It Is All About Sales

Joel Fickson Ngozo5 min read
A software engineer standing between lines of code on one side and a sales pitch deck on the other, symbolizing the shift from building to selling

I am not an average software engineer. Sorry, I just had to get that off my chest. We will come back to this.

When I started my entrepreneurial journey, I was focused on one thing: building. I thought if I built a great product, people would come. When we were working on Kwathu and EazyMalawi, my co-founders handled the business side while I focused on the technical work. Sales, marketing, business development - none of it was on my radar. Why would it be? I was the builder. That was my role.

It was only when I started Elior Health that reality hit me. Hard. What the heck is a pitch deck? What is an ICP, a TAM, a SAM, a SOM? I had no idea how to sell a product, market it, or raise money. I could build anything you put in front of me, but I could not explain why someone should care about it. That gap was painful to discover.

Here is the thing about me, though: I refuse to stay bad at something once I know it matters. I have taught myself almost everything I know, and business was no different. So I started learning. I read The Lean Startup, Zero to One, and Rich Dad Poor Dad. I listened to podcasts, watched videos, and took courses. Not to become a business expert, but to understand the language. To be able to sit in a room with investors or partners and actually follow the conversation.

And it worked, to a degree. I picked up enough to hold my own in business discussions. But knowing the vocabulary and being good at selling are two very different things. I understood that sales and marketing mattered. I understood that business development was critical. Understanding something and being skilled at it are not the same.

When I moved to San Francisco, this became even more obvious. I went to a tech meetup downtown with a friend and met some technical founders. What amazed me was how naturally they talked about themselves. "I am good at frontend, I shipped X and Y. I am good at backend, I built A and B." They could package their work into a story that made people lean in.

I could not do that. And the frustrating part is that my story should be compelling. My career started as a full-stack developer in Malawi, where there was no luxury of specialization. You did the frontend, the backend, the databases, the deployment - everything. From the beginning, I was the person who could take a product from an idea to life online. That is not a small thing. But I never learned how to say it in a way that landed.

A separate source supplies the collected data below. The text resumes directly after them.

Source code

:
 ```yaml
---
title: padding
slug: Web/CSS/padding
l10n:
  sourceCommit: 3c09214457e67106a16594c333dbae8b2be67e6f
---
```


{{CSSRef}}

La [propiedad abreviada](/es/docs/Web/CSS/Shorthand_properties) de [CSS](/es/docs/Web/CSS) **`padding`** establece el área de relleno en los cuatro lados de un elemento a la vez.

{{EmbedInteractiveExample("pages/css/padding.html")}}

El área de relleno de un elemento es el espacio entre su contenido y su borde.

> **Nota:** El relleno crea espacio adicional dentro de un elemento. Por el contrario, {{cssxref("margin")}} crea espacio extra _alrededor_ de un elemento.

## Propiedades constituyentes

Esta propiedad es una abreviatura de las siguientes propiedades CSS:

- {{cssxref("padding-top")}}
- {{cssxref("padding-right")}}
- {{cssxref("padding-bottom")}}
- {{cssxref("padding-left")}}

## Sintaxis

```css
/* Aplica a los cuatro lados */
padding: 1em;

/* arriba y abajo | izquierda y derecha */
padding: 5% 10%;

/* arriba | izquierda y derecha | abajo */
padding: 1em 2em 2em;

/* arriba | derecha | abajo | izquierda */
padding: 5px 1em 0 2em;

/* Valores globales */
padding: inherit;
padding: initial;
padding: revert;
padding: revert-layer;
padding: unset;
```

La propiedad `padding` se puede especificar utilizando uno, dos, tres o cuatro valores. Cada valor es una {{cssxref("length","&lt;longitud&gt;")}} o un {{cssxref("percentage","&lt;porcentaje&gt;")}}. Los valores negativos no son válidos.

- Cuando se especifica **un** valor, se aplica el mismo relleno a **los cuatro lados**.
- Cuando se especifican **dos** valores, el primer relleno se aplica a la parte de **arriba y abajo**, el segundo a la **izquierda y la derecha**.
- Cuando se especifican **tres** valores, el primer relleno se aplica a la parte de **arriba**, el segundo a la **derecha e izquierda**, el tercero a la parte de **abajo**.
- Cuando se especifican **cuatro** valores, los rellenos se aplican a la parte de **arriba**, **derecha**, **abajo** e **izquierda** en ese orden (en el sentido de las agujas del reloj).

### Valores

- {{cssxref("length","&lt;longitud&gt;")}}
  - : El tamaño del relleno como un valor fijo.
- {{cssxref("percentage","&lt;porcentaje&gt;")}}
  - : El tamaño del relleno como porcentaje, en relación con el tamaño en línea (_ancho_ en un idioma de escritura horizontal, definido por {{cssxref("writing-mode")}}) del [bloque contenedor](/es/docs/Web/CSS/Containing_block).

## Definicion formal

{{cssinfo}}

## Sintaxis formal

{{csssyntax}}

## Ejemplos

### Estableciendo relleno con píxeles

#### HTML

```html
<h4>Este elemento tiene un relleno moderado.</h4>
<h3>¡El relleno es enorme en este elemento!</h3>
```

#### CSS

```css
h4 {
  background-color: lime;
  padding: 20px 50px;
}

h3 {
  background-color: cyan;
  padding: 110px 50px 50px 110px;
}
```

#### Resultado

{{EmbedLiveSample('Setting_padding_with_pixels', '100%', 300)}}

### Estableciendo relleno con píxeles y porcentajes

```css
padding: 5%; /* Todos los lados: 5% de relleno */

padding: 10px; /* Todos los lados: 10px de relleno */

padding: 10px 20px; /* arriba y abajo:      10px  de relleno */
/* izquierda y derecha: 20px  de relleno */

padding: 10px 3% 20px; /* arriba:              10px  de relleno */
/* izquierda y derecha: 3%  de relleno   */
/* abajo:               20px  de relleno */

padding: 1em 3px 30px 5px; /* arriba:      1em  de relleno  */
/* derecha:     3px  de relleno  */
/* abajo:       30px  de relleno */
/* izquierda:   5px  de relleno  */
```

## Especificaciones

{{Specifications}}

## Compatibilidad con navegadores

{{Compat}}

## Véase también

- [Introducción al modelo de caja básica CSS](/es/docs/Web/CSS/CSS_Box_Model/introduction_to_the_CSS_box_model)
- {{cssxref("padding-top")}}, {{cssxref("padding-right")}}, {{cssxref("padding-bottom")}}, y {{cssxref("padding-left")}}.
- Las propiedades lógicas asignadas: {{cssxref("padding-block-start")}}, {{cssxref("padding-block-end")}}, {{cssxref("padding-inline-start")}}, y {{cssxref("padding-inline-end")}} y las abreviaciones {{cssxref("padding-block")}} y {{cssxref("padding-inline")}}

If you have ever watched Silicon Valley, you know Richard Hendricks. Brilliant engineer. Built a compression algorithm that could change the internet. But put him in front of investors, and he would spiral into a technical monologue about middle-out compression while everyone in the room glazed over. He could not help himself. The product was his baby, and he wanted you to appreciate every detail of how it worked, not just what it could do for you. I used to watch those scenes and laugh. I am not laughing anymore because I realized I am Richard Hendricks.

A few months ago, I had an investor pitch call for Sekuire (www.sekuire.ai), a product I had been building. This was my moment. And what did I do? I started explaining the product in detail—the architecture, the features, how it all worked under the hood. I was proud of what I had built, and I wanted them to see it the way I saw it. Just like Richard on that stage at TechCrunch Disrupt, talking about Weissman scores while the audience waited to hear why they should care. I did not sell the business. I did not talk about the market, the problem we solve for customers, or the revenue opportunity. I talked about the product like an engineer, not like someone who wanted their money.

That call was a wake-up moment. Not because the product was not good. It is good. But a good product alone does not raise money. A good pitch does.

This is what I mean when I say I am not an average software engineer. I am not just a software engineer. I have built products end-to-end, launched startups, and worn every hat there is. The problem was never the skills. The problem was that I never learned how to sell them.

And now, the stakes are higher than ever. We are in the age of agentic AI, where code is cheaper than ever. Everyone can spin up a product. The barrier to building has dropped to nearly zero. What has not changed is the barrier to selling. If anything, it has gone up because there is more noise to cut through.

So I am doing what I always do when something matters: I am learning it. I am taking courses in sales. I am studying how people pitch, position, and close. Because in this new era, being able to build is table stakes. Being able to sell what you build - that is the real skill. And I plan to be just as good at it.

Remember when I said I am not an average software engineer? That is still true. But I am starting to realize that being a great engineer is only half the equation. I want to be a great engineer who can also sell. So if you have any sales books, courses, frameworks, podcasts, anything that has helped you get better at selling - send them my way. I am all in on this.